Gilbert Scott and G. F. Bodley
Sixty years earlier, following his sister’s wedding to GGS’s brother, G.F. Bodley, then aged 19, joined the Spring Gardens office, lodging with the Scott family in Avenue Road. During these six years, he became close friends with Middle Scott and many of his talented colleagues and, like them, rebelled against what he felt was GGS’s over-reliance on historic precedents. In his search for a modern style better suited to the needs of the late 19th century and influenced in part by Ruskin, he drew on early medieval French and Italian buildings to create a new synthesis of Gothic forms.
Garner, who was 12 years his junior, had also served his apprenticeship in GGS’s office and was, unlike Bodley, a skilled draftsman.

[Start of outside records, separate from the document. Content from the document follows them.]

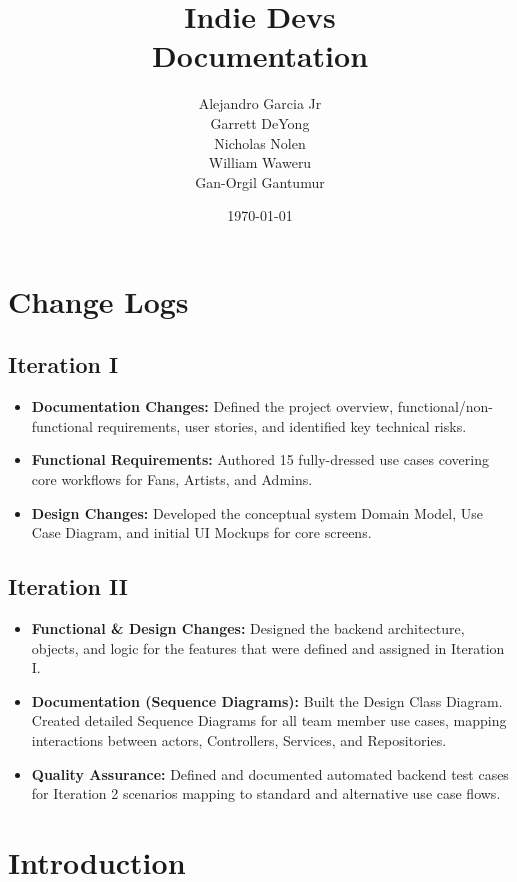 \documentclass[11pt]{report}
\title{\textbf{Indie Devs\\Documentation}}
\author{
{Alejandro Garcia Jr}\\ {Garrett DeYong} \\ {Nicholas Nolen}\\ {William Waweru}\\ {Gan-Orgil Gantumur}}
\date{\today}
\begin{document}
\maketitle

\chapter*{Change Logs}


\section*{Iteration I}
\begin{itemize}
  \item \textbf{Documentation Changes:} Defined the project overview, functional/non-functional requirements, user stories, and identified key technical risks.
  \item \textbf{Functional Requirements:} Authored 15 fully-dressed use cases covering core workflows for Fans, Artists, and Admins.
  \item \textbf{Design Changes:} Developed the conceptual system Domain Model, Use Case Diagram, and initial UI Mockups for core screens.
\end{itemize}

\section*{Iteration II}
\begin{itemize}
  \item \textbf{Functional \& Design Changes:} Designed the backend architecture, objects, and logic for the features that were defined and assigned in Iteration I.
  \item \textbf{Documentation (Sequence Diagrams):} Built the Design Class Diagram. Created detailed Sequence Diagrams for all team member use cases, mapping interactions between actors, Controllers, Services, and Repositories.
  \item \textbf{Quality Assurance:} Defined and documented automated backend test cases for Iteration 2 scenarios mapping to standard and alternative use case flows.
\end{itemize}

\tableofcontents


\chapter{Introduction}
\end{document}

In the words of fellow architect J.F. Bentley of Westminster Cathedral fame, a ‘man of genius.’ The two architects complemented each other well, being entirely at ease with the other’s designs. Bodley, with his exceptional talent for decorative detail—especially flat-pattern design for painted decoration, textiles, and wallpaper—preferred churches, while the partnership’s Queen Anne secular buildings were more often the work of Garner.
The founders of Watts & Co - 1874
Stained Glass, Socialism, and Scandals
One of the many talented architects Bodley met in Spring Gardens was G.E. Street, an exceptional draftsman and prolific church builder whose designs were inspired by much European travel. One of his better-known works is the polychrome St James the Less in Pimlico, described as a ‘Lily’ emerging from the ‘Weeds’ of the slums that then surrounded it. Thanks to the support of Gladstone, he won, so beating his former master, the competition to build the new Law Courts in the Strand.
The three architects had become progressively disenchanted with Morris & Co. In addition to their underlying cultural differences, they were experiencing increasing difficulties in obtaining delivery, rudeness from Morris’ workmen, and sharp increases in prices. As early as 1870, Bodley had taken the precaution of registering two of his wallpapers, still in print today, in his own name. But it was only in 1874 that they finally took the plunge and set up their own partnership, which they christened Watts & Co.
Their legacy serves as a reminder that architecture, like any art, thrives on those willing to break from the past to build the future.